The Federal Bureau of Investigation (FBI) announced Friday that two Welsh teenagers have been arrested for allegedly hacking into 11 e-commerce sites and stealing information on more than 26,000 credit card accounts. Losses in the case could exceed $3 million (US$).
Raphael Gray, 18, and another unnamed teenager are being charged under the United Kingdom’s 1990 Computer Misuse Act and may also face charges in the United States. The British Broadcasting Corporation (BBC) is reporting that the two have been released on bail and are scheduled to “return to an undisclosed police station at an undisclosed date.”
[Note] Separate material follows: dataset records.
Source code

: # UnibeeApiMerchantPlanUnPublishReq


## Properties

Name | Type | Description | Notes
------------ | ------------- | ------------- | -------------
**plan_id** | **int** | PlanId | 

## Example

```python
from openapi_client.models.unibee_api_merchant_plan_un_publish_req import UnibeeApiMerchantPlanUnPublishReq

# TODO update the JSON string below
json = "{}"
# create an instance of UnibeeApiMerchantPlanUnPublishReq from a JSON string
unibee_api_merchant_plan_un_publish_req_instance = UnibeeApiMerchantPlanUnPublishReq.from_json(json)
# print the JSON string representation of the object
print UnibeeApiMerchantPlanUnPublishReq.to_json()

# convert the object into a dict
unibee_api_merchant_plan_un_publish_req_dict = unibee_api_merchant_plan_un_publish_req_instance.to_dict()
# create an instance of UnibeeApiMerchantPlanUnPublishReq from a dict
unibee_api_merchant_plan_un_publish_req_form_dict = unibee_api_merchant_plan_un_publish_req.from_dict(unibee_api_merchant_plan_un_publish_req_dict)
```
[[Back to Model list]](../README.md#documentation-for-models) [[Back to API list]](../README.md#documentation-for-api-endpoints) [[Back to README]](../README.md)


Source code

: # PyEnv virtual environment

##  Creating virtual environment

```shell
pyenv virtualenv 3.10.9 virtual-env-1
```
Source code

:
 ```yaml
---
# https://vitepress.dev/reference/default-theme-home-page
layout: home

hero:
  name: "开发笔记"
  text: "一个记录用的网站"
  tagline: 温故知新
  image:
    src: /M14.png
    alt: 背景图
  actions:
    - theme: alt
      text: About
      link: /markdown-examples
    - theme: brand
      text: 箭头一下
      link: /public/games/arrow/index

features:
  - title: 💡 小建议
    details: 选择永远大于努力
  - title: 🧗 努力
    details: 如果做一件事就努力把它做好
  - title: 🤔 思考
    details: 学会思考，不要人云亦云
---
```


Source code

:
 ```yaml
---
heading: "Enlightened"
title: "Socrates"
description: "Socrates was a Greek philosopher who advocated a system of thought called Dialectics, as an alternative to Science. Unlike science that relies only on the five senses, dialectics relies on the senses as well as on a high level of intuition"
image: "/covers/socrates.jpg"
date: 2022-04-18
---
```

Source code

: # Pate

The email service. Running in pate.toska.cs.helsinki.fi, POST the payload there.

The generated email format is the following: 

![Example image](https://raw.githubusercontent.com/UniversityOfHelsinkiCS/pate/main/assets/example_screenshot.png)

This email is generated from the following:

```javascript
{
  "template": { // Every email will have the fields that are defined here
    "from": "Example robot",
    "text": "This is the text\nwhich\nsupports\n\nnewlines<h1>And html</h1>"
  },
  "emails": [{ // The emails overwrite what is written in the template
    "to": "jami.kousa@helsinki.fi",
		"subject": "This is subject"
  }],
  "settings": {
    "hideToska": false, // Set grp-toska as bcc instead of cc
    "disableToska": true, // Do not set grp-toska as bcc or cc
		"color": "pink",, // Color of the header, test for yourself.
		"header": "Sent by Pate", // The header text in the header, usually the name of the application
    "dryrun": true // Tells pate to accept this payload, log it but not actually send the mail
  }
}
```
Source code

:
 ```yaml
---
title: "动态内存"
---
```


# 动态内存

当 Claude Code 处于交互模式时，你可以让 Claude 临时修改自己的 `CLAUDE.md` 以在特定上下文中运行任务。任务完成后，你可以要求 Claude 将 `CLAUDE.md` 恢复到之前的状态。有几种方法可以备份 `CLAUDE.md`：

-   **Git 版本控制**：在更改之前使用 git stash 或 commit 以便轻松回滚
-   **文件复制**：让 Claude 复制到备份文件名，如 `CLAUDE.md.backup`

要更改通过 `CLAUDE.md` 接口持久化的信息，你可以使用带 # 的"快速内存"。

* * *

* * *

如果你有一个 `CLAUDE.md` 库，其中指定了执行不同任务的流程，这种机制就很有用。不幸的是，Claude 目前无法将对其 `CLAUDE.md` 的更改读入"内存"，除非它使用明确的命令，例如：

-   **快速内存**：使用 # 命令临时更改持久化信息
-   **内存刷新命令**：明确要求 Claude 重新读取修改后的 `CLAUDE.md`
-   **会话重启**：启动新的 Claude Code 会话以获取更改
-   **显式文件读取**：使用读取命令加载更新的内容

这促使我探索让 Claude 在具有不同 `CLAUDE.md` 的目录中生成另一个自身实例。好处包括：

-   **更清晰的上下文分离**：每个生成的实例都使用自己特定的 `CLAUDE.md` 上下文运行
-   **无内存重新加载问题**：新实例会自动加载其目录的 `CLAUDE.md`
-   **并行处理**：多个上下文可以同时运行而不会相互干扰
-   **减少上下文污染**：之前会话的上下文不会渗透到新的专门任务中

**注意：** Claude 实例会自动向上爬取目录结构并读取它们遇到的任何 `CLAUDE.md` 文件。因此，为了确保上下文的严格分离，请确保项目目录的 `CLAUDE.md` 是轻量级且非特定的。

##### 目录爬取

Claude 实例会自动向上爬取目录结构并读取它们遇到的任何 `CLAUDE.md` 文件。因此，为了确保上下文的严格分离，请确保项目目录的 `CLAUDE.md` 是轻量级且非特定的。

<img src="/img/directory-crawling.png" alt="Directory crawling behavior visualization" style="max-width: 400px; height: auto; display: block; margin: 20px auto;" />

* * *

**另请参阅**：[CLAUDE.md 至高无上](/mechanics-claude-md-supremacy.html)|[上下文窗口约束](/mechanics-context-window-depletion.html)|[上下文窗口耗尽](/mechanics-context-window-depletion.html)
In an interview with the E-Commerce Times, security expert Chris Davis, who worked on the investigation with the consulting firm TygerTeam, said the pair exploited two breaches to break into the systems. Davis said the first allowed them to locate security holes and the second allowed them to access data on supposedly secure servers. At least part of the problem was attributed to a flaw in Microsoft’s e-commerce Web server software.
Hackers Hit World Wide
Gray and the unnamed teen, acting under the screen name Curador, are accused of breaking into sites in Britain, the United States, Canada, Japan, and Thailand. The hacker attacks apparently began in January and targeted smaller e-commerce sites such as Feelgoodfalls.com, LTAMedia.com, and Promotobility.net. The hackers reportedly posted at least 1,000 of the stolen credit card numbers online and used them to charge — among other things — the registration of their domain name.
The duo was tracked down by an international task force that included the Welsh police, the FBI, the Royal Canadian Mounted Police and Internet security consultants. The FBI said the international banking and credit card industry also helped solve the case.
Hackers Needle Gates
Even Microsoft founder Bill Gates was not immune to the hacker attack. The Telegraph reported Sunday that the hackers e-mailed Gates’ credit card details to NBCi, a subsidiary of NBC.
In a message on their Web site, which has since been taken down, Curador said “Greetz to my friend Bill Gates, I think that any guy who sells Products Like SQL Server, with default world readable permissions can’t be all BAD.”
Call for International Policing
Davis called the attacks a “real wake-up call for the e-commerce community.” He also told the E-Commerce Times that “The most important lesson we can learn from this is that we need to establish a police force that handles nothing but crimes like this.”
Davis believes that an international force is the answer, because investigators working on this case narrowed the search for the hackers to two neighboring houses in the small town of Clunderwen within a week. However, it took another month to move in on them because of jurisdictional squabbles, most notably between the U.S. Secret Service and the FBI.
Davis believes these incidents were more serious than the much-publicized denial-of-service (DoS) attacks on popular Web sites last month, because sites were not actually compromised in those instances.